• **WHAT YOU WILL DO**
Scan the entries below for the word "kubeadm", then copy each line that holds it.

BEGIN DATA RECORDS

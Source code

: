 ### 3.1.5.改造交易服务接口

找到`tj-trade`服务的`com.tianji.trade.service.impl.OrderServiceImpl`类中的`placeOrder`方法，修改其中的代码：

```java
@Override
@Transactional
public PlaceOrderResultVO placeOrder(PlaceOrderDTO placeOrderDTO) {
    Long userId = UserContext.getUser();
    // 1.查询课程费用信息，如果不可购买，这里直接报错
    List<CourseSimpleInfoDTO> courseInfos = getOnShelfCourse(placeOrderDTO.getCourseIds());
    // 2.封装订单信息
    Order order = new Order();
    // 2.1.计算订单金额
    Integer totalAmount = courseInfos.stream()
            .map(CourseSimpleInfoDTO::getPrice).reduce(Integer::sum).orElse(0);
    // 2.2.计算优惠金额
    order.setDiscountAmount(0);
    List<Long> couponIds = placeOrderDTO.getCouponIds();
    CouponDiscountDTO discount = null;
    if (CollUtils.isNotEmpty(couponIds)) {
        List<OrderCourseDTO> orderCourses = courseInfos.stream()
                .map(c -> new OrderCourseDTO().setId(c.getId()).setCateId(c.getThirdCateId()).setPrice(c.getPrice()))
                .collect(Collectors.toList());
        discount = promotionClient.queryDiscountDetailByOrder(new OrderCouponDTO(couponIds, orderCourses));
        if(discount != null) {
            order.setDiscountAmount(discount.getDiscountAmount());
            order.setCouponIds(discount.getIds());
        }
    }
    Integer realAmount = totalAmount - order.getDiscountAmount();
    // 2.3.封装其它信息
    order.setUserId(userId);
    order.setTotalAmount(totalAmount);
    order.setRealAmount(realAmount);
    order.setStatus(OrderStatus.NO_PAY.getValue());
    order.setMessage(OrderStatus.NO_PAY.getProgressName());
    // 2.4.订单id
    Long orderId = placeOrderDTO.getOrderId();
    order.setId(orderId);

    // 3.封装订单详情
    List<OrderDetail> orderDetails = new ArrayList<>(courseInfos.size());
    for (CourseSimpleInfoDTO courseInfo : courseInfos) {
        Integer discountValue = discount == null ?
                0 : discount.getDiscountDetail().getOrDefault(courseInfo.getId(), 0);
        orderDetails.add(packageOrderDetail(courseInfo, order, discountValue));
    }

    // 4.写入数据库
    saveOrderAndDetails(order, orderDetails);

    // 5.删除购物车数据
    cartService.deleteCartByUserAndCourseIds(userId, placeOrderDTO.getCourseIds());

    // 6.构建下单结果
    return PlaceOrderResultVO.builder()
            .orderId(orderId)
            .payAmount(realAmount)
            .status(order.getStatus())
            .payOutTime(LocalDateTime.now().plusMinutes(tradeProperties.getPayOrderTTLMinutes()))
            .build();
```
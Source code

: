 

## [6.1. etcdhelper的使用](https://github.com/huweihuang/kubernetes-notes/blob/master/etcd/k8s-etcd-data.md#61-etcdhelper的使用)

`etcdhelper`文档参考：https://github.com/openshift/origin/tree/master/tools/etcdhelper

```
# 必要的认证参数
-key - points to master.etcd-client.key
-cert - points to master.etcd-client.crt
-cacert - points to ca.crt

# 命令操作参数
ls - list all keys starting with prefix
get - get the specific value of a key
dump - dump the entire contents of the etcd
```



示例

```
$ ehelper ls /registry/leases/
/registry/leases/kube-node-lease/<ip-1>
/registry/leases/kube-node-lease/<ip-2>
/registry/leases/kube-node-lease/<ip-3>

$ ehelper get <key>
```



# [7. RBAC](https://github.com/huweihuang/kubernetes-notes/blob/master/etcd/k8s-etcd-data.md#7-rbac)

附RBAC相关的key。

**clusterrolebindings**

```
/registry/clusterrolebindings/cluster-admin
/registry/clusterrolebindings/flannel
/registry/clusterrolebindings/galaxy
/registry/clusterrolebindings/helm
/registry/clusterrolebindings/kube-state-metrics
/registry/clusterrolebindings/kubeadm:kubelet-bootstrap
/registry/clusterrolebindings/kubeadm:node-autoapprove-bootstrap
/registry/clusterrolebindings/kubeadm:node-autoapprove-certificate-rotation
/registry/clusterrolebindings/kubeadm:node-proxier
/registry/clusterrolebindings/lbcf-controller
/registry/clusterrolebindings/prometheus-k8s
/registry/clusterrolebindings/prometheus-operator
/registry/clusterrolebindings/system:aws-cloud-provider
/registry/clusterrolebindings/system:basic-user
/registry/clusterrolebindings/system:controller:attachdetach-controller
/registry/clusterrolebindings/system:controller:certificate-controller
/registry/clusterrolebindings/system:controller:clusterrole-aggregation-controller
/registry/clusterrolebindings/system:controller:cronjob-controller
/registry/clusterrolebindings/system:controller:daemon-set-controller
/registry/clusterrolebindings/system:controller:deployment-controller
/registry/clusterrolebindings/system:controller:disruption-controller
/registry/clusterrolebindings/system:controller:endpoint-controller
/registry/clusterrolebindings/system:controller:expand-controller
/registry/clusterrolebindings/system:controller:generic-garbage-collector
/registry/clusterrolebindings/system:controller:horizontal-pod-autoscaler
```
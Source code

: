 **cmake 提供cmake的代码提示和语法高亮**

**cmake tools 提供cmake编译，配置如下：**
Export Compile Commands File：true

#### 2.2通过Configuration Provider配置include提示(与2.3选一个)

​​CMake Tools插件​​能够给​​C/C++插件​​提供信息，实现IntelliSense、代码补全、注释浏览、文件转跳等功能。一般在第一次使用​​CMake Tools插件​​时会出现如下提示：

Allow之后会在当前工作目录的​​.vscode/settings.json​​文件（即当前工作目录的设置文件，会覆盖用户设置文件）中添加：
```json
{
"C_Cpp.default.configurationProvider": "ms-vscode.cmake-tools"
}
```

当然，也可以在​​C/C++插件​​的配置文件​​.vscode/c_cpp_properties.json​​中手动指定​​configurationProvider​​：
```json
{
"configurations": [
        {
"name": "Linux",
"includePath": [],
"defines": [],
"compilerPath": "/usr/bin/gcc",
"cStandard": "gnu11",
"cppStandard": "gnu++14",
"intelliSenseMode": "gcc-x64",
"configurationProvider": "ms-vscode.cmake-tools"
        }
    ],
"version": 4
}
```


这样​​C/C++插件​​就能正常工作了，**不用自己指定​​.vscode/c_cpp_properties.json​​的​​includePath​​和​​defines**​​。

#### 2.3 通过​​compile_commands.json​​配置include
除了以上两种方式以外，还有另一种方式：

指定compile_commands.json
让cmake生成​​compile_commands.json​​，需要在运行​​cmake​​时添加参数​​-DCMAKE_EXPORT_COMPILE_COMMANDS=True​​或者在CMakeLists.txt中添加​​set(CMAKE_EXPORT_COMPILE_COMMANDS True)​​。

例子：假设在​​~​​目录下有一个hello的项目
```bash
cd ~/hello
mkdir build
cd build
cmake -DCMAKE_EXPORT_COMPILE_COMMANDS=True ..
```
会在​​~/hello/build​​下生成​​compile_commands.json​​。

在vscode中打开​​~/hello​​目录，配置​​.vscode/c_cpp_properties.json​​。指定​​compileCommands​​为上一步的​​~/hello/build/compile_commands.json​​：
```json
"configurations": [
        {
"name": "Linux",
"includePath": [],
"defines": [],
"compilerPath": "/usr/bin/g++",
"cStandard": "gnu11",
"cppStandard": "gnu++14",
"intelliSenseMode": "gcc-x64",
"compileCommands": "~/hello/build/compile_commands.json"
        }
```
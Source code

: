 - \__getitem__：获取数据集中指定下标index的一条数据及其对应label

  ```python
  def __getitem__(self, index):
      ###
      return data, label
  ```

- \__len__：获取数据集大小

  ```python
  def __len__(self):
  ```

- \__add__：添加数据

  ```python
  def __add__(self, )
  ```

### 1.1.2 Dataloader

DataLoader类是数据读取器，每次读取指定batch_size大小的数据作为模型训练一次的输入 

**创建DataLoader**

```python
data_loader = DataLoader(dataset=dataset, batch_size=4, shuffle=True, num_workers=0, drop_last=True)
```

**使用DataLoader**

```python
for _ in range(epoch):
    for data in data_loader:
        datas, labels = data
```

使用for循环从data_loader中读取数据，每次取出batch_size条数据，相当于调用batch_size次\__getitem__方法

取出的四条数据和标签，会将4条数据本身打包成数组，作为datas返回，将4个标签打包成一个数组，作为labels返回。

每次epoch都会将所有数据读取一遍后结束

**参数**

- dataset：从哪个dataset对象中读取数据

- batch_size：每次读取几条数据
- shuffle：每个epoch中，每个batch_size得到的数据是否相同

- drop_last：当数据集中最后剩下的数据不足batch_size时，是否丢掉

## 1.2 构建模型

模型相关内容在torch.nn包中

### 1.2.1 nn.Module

END DATA RECORDS

• **RESULT FOR THIS EXERCISE**
/registry/clusterrolebindings/kubeadm:kubelet-bootstrap
/registry/clusterrolebindings/kubeadm:node-autoapprove-bootstrap
/registry/clusterrolebindings/kubeadm:node-autoapprove-certificate-rotation
/registry/clusterrolebindings/kubeadm:node-proxier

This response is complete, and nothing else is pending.